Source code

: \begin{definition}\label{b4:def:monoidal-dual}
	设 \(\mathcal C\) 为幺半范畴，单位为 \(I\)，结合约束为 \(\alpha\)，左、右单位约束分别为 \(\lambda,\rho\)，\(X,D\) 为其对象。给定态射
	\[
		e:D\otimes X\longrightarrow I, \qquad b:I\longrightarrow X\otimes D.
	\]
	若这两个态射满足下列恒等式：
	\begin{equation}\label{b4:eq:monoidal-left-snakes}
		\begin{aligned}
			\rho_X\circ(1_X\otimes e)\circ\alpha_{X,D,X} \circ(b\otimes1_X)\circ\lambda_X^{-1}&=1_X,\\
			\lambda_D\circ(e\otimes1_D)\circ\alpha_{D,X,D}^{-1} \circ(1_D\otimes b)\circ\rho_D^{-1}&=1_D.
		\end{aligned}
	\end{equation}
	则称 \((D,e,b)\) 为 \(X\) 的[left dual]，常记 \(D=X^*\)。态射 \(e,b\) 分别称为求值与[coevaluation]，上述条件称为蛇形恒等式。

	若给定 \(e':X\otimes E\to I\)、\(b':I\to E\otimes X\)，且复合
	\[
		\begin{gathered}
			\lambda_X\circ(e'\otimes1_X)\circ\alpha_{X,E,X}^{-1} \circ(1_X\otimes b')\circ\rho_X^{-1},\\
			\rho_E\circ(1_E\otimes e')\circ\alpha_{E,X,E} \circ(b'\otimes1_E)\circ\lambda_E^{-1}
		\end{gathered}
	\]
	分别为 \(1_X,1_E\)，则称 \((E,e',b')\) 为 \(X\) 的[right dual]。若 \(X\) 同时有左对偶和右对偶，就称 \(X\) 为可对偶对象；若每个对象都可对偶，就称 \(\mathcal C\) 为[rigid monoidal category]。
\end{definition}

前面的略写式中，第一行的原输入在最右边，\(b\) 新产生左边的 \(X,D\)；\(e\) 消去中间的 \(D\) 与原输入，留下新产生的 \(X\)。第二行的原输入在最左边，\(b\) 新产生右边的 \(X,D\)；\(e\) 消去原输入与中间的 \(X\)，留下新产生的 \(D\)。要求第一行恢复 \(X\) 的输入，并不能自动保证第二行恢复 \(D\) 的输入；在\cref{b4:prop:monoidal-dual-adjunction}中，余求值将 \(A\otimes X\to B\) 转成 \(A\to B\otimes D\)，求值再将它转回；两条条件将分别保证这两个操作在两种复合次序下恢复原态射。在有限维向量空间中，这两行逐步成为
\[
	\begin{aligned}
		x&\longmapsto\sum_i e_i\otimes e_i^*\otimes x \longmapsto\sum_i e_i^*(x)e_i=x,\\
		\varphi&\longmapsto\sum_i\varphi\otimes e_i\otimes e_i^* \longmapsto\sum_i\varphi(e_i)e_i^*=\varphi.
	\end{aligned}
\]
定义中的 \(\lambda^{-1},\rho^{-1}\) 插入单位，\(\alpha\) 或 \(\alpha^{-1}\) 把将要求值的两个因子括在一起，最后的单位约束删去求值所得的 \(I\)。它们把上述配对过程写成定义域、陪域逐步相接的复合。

WHAT THE TASK REQUIRES:
Please print each entry once more, exactly as it reads.

RESULT OF THIS TASK:
Source code

: \begin{definition}\label{b4:def:monoidal-dual}
	设 \(\mathcal C\) 为幺半范畴，单位为 \(I\)，结合约束为 \(\alpha\)，左、右单位约束分别为 \(\lambda,\rho\)，\(X,D\) 为其对象。给定态射
	\[
		e:D\otimes X\longrightarrow I, \qquad b:I\longrightarrow X\otimes D.
	\]
	若这两个态射满足下列恒等式：
	\begin{equation}\label{b4:eq:monoidal-left-snakes}
		\begin{aligned}
			\rho_X\circ(1_X\otimes e)\circ\alpha_{X,D,X} \circ(b\otimes1_X)\circ\lambda_X^{-1}&=1_X,\\
			\lambda_D\circ(e\otimes1_D)\circ\alpha_{D,X,D}^{-1} \circ(1_D\otimes b)\circ\rho_D^{-1}&=1_D.
		\end{aligned}
	\end{equation}
	则称 \((D,e,b)\) 为 \(X\) 的[left dual]，常记 \(D=X^*\)。态射 \(e,b\) 分别称为求值与[coevaluation]，上述条件称为蛇形恒等式。

	若给定 \(e':X\otimes E\to I\)、\(b':I\to E\otimes X\)，且复合
	\[
		\begin{gathered}
			\lambda_X\circ(e'\otimes1_X)\circ\alpha_{X,E,X}^{-1} \circ(1_X\otimes b')\circ\rho_X^{-1},\\
			\rho_E\circ(1_E\otimes e')\circ\alpha_{E,X,E} \circ(b'\otimes1_E)\circ\lambda_E^{-1}
		\end{gathered}
	\]
	分别为 \(1_X,1_E\)，则称 \((E,e',b')\) 为 \(X\) 的[right dual]。若 \(X\) 同时有左对偶和右对偶，就称 \(X\) 为可对偶对象；若每个对象都可对偶，就称 \(\mathcal C\) 为[rigid monoidal category]。
\end{definition}

前面的略写式中，第一行的原输入在最右边，\(b\) 新产生左边的 \(X,D\)；\(e\) 消去中间的 \(D\) 与原输入，留下新产生的 \(X\)。第二行的原输入在最左边，\(b\) 新产生右边的 \(X,D\)；\(e\) 消去原输入与中间的 \(X\)，留下新产生的 \(D\)。要求第一行恢复 \(X\) 的输入，并不能自动保证第二行恢复 \(D\) 的输入；在\cref{b4:prop:monoidal-dual-adjunction}中，余求值将 \(A\otimes X\to B\) 转成 \(A\to B\otimes D\)，求值再将它转回；两条条件将分别保证这两个操作在两种复合次序下恢复原态射。在有限维向量空间中，这两行逐步成为
\[
	\begin{aligned}
		x&\longmapsto\sum_i e_i\otimes e_i^*\otimes x \longmapsto\sum_i e_i^*(x)e_i=x,\\
		\varphi&\longmapsto\sum_i\varphi\otimes e_i\otimes e_i^* \longmapsto\sum_i\varphi(e_i)e_i^*=\varphi.
	\end{aligned}
\]
定义中的 \(\lambda^{-1},\rho^{-1}\) 插入单位，\(\alpha\) 或 \(\alpha^{-1}\) 把将要求值的两个因子括在一起，最后的单位约束删去求值所得的 \(I\)。它们把上述配对过程写成定义域、陪域逐步相接的复合。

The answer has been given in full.